(ENTRIES SHOWN)
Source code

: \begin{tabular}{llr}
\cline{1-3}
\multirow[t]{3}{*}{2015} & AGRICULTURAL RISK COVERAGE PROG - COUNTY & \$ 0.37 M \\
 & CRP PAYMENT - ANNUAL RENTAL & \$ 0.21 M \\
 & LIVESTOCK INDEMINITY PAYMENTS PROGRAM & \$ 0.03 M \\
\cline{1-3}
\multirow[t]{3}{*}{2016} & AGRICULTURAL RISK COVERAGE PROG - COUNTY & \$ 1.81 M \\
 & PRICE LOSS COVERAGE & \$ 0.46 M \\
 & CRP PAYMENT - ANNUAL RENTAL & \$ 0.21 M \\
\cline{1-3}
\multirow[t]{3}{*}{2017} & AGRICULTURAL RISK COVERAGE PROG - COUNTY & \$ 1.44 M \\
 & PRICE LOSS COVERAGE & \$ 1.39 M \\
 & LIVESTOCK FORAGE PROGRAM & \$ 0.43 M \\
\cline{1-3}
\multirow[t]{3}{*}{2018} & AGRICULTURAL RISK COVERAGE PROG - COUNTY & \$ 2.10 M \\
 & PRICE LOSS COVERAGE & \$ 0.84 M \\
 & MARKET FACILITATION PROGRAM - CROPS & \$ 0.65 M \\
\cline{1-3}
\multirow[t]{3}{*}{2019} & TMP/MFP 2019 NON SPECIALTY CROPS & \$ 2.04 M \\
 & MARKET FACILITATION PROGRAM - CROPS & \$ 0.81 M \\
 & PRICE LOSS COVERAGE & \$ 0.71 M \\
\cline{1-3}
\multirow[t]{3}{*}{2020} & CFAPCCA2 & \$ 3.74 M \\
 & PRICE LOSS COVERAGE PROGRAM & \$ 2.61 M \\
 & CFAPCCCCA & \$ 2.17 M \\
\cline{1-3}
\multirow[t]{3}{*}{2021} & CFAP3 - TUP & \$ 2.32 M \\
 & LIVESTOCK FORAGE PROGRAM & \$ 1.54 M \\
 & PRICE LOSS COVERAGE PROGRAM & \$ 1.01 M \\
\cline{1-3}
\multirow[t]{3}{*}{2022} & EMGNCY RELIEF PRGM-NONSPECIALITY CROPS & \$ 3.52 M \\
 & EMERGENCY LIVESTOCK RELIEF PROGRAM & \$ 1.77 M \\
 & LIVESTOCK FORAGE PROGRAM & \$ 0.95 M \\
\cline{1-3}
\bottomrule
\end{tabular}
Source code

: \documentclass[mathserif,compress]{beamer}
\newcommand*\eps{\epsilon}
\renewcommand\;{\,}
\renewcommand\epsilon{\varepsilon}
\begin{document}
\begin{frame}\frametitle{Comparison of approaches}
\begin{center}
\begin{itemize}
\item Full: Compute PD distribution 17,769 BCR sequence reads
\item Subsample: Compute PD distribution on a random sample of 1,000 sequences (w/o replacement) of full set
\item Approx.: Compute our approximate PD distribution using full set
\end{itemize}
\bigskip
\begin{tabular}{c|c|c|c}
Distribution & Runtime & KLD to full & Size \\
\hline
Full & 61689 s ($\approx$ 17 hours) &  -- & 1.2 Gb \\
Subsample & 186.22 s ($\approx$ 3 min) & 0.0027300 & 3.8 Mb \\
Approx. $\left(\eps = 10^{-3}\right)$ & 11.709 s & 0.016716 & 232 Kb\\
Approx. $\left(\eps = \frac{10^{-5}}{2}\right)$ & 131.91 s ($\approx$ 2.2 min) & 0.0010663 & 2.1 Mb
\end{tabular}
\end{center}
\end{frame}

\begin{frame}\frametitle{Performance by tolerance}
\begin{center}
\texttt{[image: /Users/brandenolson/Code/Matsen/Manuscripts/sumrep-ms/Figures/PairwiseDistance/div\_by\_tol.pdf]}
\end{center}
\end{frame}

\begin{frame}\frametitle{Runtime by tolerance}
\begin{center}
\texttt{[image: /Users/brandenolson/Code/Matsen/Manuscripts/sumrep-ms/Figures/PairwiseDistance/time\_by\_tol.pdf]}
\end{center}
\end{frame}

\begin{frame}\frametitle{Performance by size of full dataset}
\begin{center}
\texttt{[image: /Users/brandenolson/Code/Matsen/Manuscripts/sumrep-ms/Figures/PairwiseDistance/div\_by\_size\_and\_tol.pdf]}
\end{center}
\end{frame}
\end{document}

(ACTIVITY)
Exactly as they appear, retype the lines from the start of the records through the line containing "BCR sequence reads".

(EXERCISE SOLUTION)
Source code

: \begin{tabular}{llr}
\cline{1-3}
\multirow[t]{3}{*}{2015} & AGRICULTURAL RISK COVERAGE PROG - COUNTY & \$ 0.37 M \\
 & CRP PAYMENT - ANNUAL RENTAL & \$ 0.21 M \\
 & LIVESTOCK INDEMINITY PAYMENTS PROGRAM & \$ 0.03 M \\
\cline{1-3}
\multirow[t]{3}{*}{2016} & AGRICULTURAL RISK COVERAGE PROG - COUNTY & \$ 1.81 M \\
 & PRICE LOSS COVERAGE & \$ 0.46 M \\
 & CRP PAYMENT - ANNUAL RENTAL & \$ 0.21 M \\
\cline{1-3}
\multirow[t]{3}{*}{2017} & AGRICULTURAL RISK COVERAGE PROG - COUNTY & \$ 1.44 M \\
 & PRICE LOSS COVERAGE & \$ 1.39 M \\
 & LIVESTOCK FORAGE PROGRAM & \$ 0.43 M \\
\cline{1-3}
\multirow[t]{3}{*}{2018} & AGRICULTURAL RISK COVERAGE PROG - COUNTY & \$ 2.10 M \\
 & PRICE LOSS COVERAGE & \$ 0.84 M \\
 & MARKET FACILITATION PROGRAM - CROPS & \$ 0.65 M \\
\cline{1-3}
\multirow[t]{3}{*}{2019} & TMP/MFP 2019 NON SPECIALTY CROPS & \$ 2.04 M \\
 & MARKET FACILITATION PROGRAM - CROPS & \$ 0.81 M \\
 & PRICE LOSS COVERAGE & \$ 0.71 M \\
\cline{1-3}
\multirow[t]{3}{*}{2020} & CFAPCCA2 & \$ 3.74 M \\
 & PRICE LOSS COVERAGE PROGRAM & \$ 2.61 M \\
 & CFAPCCCCA & \$ 2.17 M \\
\cline{1-3}
\multirow[t]{3}{*}{2021} & CFAP3 - TUP & \$ 2.32 M \\
 & LIVESTOCK FORAGE PROGRAM & \$ 1.54 M \\
 & PRICE LOSS COVERAGE PROGRAM & \$ 1.01 M \\
\cline{1-3}
\multirow[t]{3}{*}{2022} & EMGNCY RELIEF PRGM-NONSPECIALITY CROPS & \$ 3.52 M \\
 & EMERGENCY LIVESTOCK RELIEF PROGRAM & \$ 1.77 M \\
 & LIVESTOCK FORAGE PROGRAM & \$ 0.95 M \\
\cline{1-3}
\bottomrule
\end{tabular}
Source code

: \documentclass[mathserif,compress]{beamer}
\newcommand*\eps{\epsilon}
\renewcommand\;{\,}
\renewcommand\epsilon{\varepsilon}
\begin{document}
\begin{frame}\frametitle{Comparison of approaches}
\begin{center}
\begin{itemize}
\item Full: Compute PD distribution 17,769 BCR sequence reads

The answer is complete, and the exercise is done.